Como não me dediquei a pensar nisso,
restam-me as hipóteses: um muito improvável furto musical ou, o mais plausível,
simples consequência da prodigiosa memória do vienense, que captava e
assimilava com naturalidade tudo o que ouvia, dos pios de pássaros aos sons das ruas, trote de cavalos e, claro, melodias,
convivendo na cabeça dele sons musicais e natureza. Fico com a segunda
hipótese, da influência de que músico algum, em qualquer época, conseguiu
escapar, e penso inspirado no químico francês Lavoisier, contemporâneo de
Mozart: em música – assim como nas outras artes – nada se cria do nada, nada se
rejeita, e sem querer ou saber tudo se aproveita.
Lavoisier |
Muito doente, Mozart começou a compor
um Réquiem, música fúnebre. Trabalhava por insistência de um misterioso
freguês, sempre vestido de luto, que o atormentava com frequência.

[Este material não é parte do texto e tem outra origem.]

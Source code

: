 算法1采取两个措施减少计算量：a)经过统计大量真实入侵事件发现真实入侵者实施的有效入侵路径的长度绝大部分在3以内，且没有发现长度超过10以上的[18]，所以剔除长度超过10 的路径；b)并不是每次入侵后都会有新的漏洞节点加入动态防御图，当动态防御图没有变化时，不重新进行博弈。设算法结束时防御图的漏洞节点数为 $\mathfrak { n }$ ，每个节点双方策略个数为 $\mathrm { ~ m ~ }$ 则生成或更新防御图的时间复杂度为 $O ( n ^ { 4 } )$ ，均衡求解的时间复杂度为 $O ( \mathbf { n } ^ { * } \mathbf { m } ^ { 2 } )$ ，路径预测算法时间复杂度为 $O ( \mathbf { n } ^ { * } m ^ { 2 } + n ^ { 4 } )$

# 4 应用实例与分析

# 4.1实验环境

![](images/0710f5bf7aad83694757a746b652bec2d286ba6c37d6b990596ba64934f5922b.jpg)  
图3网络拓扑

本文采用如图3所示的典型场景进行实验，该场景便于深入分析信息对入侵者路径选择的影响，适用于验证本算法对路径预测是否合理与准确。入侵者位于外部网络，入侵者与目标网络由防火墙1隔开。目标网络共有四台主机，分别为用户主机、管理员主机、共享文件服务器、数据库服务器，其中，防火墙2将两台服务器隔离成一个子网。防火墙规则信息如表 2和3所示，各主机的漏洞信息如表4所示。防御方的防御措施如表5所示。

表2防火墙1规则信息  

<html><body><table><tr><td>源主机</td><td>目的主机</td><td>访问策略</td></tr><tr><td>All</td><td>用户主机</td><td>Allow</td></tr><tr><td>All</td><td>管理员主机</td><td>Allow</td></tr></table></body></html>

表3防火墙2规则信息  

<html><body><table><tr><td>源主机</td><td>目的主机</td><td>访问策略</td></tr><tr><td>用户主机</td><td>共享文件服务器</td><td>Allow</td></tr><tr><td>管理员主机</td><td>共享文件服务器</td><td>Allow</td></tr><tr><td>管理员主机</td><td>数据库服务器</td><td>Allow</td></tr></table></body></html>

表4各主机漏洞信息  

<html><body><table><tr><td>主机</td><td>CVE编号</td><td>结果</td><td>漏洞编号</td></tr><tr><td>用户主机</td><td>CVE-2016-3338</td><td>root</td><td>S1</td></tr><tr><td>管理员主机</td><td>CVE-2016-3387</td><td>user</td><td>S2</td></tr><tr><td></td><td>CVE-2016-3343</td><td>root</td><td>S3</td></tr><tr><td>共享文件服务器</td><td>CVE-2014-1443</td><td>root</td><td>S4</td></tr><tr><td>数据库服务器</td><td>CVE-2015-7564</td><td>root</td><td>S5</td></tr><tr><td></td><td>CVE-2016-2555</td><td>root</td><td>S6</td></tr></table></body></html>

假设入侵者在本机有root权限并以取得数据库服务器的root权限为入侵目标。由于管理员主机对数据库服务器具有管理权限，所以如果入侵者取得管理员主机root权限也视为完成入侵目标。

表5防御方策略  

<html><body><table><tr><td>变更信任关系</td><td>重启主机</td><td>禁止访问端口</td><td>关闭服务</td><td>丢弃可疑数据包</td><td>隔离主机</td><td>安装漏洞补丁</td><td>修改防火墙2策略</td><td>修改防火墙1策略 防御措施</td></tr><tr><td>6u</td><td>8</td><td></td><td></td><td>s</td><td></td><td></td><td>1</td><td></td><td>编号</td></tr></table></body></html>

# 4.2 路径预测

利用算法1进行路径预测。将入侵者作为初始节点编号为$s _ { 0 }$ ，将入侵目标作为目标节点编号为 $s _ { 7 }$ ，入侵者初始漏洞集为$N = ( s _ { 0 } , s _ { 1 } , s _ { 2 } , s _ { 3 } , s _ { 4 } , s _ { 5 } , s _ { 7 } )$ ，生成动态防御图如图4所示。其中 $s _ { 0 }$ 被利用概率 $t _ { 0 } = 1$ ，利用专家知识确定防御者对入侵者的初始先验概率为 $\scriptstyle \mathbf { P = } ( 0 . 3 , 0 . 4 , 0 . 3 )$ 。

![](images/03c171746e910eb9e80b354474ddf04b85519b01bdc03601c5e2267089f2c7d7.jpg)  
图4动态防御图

Transtornado
e provavelmente já confuso por alguma estranha doença, tomado por quase alucinações,
elucubrava que a obra teria sido encomendada para seu próprio funeral. Talvez
já perturbado pelo medo do fim, a fraqueza avançando, além de suspeitas infundadas
de envenenamento pelo compositor Antonio Salieri - na verdade um amigo e, por que
não, invejoso do prodígio. A ilação sobre o envenenamento, aliás, foi romanticamente
explorada no filme Amadeus, de Milos Forman, sobre texto de Peter Shaffer.
Monumento em homenagem - tardia |
Mozart morreu aos 35 anos de idade encerrando
sua incomparável carreira tão precocemente quanto a iniciou. Foi enterrado, conta-se
que na presença de uma ou duas pessoas e seu cão, que acompanhavam a charrete que
levava o féretro. Cabe o cruel dito popular: ‘morreu com a boca cheia de
formiga e um cachorro velho lambendo-lhe a cara’, retrato de um final desafortunado.
Somente dezessete anos depois a viúva Constanze, que à época do enterro estava
severamente adoentada, buscou visitar o túmulo do amado, ficando arrasada pois
não encontrara onde o corpo havia sido enterrado.
Reconstrução facial de Mozart |
Para completar, o crânio de Mozart teria
sido roubado - não para que se pesquisasse o que havia na cachola daquele gênio,
mas por motivo fútil: um idiota apropriou-se da peça, dando-a de presente ao
irmão de um anatomista de nome Hyrill. O crânio fora recuperado, muito se
especulou, mas em 2006 um exame de DNA refutou definitivamente a teoria. (E
como há teorias sobre a vida e a morte desse gênio! Autores bem qualificados tecem
diferentes ideias, de similares a divergentes ou... dissonantes). A alegria da
criança genial e prodigiosa descambou para a penúria e a desgraça, até que lhe
sobreviesse a morte. Restou viva sua grandiosa obra, uma contribuição de impossível
mensura para a humanidade, e que assim será até o final dos tempos.